Department of Breast Surgery, Sun Yat-sen Memorial Hospital, Sun Yat-sen University, Guangzhou, PR China.
J Surg Res. 2012 Dec;178(2):751-7. doi: 10.1016/j.jss.2012.05.030. Epub 2012 May 29.
This prospective cohort study aimed to compare the efficacy of cavity margins (CMs) and lumpectomy margins (LMs) for pathological assessment in breast-conserving surgery.
We assessed the CMs and LMs of 163 breast cancer patients during breast-conserving surgery. We compared and analyzed the positivity rates of CM and LM.
The positivity rate of CM at the case level and individual margin level was 30.7% and 8.0%, respectively. The positivity rate of LM was 12.3%, 33.1%, and 45.4% at the case level and 1.8%, 6.2%, and 9.1% at the individual margin level, when we used the National Surgical Adjuvant Breast and Bowel Project criteria (ink-free), 1 mm-free criteria and 2 mm-free criteria, respectively. The positivity rate of LM with 1 mm-free criteria was similar to that of CM. Delivery of neoadjuvant chemotherapy increased the positivity rate of CM (50.0% versus 25.2%; P < 0.01) but not LM (41.6% versus 30.7%; P > 0.05) at the case level, whereas the positivity rate of CM and LM both increased after neoadjuvant chemotherapy at the margin level (CMs: 15.5% versus 5.6%, P < 0.001; and LMs: 10.7% versus 4.9%, P < 0.001). In univariate and multivariate analysis, delivery of neoadjuvant chemotherapy, higher node-positive stage, and presence of ductal carcinoma in situ component were correlated with positive CM, whereas positive human epidermal growth factor receptor 2 status and higher node-positive stage were associated with positive LM.
Ink-free criteria may be insufficient for LM assessment in breast-conserving surgery, and at least 1 mm width LM is suggested. After the delivery of neoadjuvant chemotherapy, CM assessment should be routinely performed in addition to LM assessment.
本前瞻性队列研究旨在比较保乳手术中腔镜边缘(CMs)和肿瘤切缘(LMs)的病理评估效果。
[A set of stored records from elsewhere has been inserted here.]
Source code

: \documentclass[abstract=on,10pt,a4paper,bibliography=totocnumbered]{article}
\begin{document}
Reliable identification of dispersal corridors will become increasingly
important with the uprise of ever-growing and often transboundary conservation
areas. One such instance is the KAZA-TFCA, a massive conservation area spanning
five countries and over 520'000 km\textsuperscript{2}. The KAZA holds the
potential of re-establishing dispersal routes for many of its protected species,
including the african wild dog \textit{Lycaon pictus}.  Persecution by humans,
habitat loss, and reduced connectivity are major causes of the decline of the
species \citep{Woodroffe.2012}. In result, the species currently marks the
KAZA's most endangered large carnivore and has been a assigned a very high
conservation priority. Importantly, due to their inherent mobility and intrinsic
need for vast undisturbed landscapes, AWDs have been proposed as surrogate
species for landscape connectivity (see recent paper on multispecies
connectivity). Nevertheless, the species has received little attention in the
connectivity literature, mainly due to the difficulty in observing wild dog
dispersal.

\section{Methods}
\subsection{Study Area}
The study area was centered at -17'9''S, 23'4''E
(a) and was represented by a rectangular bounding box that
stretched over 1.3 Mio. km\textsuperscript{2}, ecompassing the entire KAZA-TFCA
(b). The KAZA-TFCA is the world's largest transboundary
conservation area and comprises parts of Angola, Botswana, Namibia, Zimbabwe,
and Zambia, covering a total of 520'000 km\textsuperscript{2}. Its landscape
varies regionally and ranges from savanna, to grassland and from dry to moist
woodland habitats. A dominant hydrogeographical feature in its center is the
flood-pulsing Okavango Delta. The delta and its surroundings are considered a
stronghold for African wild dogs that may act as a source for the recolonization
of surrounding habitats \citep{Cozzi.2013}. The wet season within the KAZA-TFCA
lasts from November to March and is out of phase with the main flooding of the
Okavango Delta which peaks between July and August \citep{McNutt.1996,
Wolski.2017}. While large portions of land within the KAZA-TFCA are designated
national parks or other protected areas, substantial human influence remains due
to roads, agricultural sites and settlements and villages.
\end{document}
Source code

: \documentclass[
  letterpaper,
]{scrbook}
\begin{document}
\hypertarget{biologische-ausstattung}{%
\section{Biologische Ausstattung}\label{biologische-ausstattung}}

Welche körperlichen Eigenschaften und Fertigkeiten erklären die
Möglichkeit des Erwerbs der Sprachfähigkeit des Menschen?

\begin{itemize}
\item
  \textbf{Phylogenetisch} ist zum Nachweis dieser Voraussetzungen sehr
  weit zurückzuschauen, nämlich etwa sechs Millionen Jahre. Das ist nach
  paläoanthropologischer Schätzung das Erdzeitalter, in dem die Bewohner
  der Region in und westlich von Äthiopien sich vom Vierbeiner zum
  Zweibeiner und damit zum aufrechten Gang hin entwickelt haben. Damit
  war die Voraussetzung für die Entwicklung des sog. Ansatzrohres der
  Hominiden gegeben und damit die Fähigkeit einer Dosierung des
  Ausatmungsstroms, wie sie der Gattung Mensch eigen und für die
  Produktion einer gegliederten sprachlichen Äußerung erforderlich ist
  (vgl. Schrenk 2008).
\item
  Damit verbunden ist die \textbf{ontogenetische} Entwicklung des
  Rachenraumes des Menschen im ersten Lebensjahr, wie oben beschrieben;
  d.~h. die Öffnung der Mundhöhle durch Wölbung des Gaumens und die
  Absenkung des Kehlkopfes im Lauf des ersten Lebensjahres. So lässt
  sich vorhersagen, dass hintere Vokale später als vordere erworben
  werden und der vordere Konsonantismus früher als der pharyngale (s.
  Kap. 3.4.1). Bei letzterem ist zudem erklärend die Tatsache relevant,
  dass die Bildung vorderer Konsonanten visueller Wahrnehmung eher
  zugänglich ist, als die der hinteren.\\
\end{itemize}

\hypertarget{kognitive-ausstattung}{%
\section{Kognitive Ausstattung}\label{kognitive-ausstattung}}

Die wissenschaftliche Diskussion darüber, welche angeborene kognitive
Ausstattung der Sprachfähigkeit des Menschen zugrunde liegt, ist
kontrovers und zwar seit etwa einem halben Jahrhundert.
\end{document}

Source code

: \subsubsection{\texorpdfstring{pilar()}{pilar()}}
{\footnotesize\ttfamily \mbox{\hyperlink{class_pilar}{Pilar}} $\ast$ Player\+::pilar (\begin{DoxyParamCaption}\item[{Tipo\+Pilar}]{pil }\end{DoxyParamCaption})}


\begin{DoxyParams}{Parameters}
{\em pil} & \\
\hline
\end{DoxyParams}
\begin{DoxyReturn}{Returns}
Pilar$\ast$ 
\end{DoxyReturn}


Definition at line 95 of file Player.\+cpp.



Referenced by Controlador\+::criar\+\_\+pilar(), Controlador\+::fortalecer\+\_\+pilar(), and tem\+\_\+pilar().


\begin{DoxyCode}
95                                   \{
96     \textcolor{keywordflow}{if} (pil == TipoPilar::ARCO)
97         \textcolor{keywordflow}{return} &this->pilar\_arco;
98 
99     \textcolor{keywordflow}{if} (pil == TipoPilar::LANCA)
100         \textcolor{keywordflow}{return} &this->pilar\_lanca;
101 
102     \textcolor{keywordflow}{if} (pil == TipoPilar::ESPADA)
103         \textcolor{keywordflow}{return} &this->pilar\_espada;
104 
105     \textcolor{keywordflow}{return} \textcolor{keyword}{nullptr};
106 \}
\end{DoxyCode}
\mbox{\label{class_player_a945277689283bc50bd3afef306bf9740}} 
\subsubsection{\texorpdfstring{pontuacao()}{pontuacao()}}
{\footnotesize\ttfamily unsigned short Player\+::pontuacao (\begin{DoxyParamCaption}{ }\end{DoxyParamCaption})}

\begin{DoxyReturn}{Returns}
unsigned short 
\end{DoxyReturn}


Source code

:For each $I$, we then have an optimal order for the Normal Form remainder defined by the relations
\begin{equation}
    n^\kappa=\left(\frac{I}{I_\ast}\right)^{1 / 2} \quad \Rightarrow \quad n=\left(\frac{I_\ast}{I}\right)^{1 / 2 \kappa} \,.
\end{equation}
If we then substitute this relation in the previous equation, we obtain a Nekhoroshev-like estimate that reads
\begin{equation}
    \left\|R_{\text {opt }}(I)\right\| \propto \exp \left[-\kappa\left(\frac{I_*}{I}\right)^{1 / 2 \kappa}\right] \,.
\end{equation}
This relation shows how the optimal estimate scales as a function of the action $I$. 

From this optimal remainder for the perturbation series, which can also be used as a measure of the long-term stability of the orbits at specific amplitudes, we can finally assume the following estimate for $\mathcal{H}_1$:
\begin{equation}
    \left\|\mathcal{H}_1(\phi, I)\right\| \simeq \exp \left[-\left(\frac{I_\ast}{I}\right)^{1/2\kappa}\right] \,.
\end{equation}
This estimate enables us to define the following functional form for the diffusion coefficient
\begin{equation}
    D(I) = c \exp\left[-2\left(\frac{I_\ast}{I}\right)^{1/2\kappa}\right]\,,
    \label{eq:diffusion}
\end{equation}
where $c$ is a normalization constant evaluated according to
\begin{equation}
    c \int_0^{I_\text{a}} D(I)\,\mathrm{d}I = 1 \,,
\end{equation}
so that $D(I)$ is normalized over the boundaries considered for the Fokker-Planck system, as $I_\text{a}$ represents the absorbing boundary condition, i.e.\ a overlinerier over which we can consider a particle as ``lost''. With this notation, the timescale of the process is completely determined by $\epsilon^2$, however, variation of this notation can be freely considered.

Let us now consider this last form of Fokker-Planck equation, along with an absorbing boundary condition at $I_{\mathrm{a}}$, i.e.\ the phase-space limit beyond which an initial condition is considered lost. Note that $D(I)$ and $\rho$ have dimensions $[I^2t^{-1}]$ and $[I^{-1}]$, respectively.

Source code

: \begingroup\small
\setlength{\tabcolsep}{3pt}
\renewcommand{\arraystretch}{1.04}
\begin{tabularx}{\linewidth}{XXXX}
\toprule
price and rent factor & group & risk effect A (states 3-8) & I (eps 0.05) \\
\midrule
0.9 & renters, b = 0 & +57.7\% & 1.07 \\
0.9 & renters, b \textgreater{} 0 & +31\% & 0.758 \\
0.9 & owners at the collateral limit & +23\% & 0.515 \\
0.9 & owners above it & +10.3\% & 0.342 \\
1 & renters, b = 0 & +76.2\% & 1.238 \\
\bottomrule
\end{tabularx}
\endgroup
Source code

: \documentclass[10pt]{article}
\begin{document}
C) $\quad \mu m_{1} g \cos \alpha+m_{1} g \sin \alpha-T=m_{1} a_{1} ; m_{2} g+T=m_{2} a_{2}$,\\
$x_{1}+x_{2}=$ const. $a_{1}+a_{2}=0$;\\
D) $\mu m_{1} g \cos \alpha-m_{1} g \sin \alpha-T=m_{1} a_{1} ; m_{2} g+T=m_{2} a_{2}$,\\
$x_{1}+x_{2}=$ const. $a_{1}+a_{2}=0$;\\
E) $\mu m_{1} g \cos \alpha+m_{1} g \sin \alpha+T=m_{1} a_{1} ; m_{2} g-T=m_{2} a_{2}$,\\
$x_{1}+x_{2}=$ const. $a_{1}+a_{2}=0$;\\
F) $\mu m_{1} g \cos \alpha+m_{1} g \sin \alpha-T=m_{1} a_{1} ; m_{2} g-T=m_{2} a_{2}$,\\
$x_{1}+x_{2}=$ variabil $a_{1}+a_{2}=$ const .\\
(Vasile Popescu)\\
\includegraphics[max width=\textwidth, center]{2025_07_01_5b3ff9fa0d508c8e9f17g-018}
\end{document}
我们评估了 163 例保乳手术患者的 CMs 和 LMs。我们比较和分析了 CM 和 LM 的阳性率。
CM 在病例水平和个体边缘水平的阳性率分别为 30.7%和 8.0%。LM 的阳性率在病例水平分别为 12.3%、33.1%和 45.4%,在个体边缘水平分别为 1.8%、6.2%和 9.1%,分别采用国家外科辅助乳腺和肠道项目(无墨迹)、1mm 无墨迹和 2mm 无墨迹标准。LM 采用 1mm 无墨迹标准的阳性率与 CM 相似。新辅助化疗的应用增加了 CM 的阳性率(50.0%比 25.2%;P < 0.01),但不增加 LM 的阳性率(41.6%比 30.7%;P > 0.05),但在边缘水平,CM 和 LM 的阳性率均增加(CMs:15.5%比 5.6%,P < 0.001;LMs:10.7%比 4.9%,P < 0.001)。单因素和多因素分析显示,新辅助化疗的应用、较高的淋巴结阳性分期和导管原位癌成分的存在与 CM 阳性相关,而人表皮生长因子受体 2 阳性状态和较高的淋巴结阳性分期与 LM 阳性相关。
无墨迹标准可能不足以评估保乳手术中的 LM,建议至少保留 1mm 宽度的 LM。新辅助化疗后,除了评估 LM 外,还应常规进行 CM 评估。